┌────────

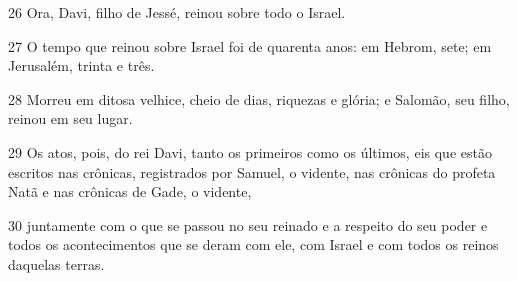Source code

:\par 26 Ora, Davi, filho de Jessé, reinou sobre todo o Israel.
\par 27 O tempo que reinou sobre Israel foi de quarenta anos: em Hebrom, sete; em Jerusalém, trinta e três.
\par 28 Morreu em ditosa velhice, cheio de dias, riquezas e glória; e Salomão, seu filho, reinou em seu lugar.
\par 29 Os atos, pois, do rei Davi, tanto os primeiros como os últimos, eis que estão escritos nas crônicas, registrados por Samuel, o vidente, nas crônicas do profeta Natã e nas crônicas de Gade, o vidente,
\par 30 juntamente com o que se passou no seu reinado e a respeito do seu poder e todos os acontecimentos que se deram com ele, com Israel e com todos os reinos daquelas terras.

└────────

▶ **Problem statement**: From the line that contains "trinta e três." to the last line of the material above, repeat every line exactly, keeping both the first and the last.

▶ **Worked solution**:
\par 27 O tempo que reinou sobre Israel foi de quarenta anos: em Hebrom, sete; em Jerusalém, trinta e três.
\par 28 Morreu em ditosa velhice, cheio de dias, riquezas e glória; e Salomão, seu filho, reinou em seu lugar.
\par 29 Os atos, pois, do rei Davi, tanto os primeiros como os últimos, eis que estão escritos nas crônicas, registrados por Samuel, o vidente, nas crônicas do profeta Natã e nas crônicas de Gade, o vidente,
\par 30 juntamente com o que se passou no seu reinado e a respeito do seu poder e todos os acontecimentos que se deram com ele, com Israel e com todos os reinos daquelas terras.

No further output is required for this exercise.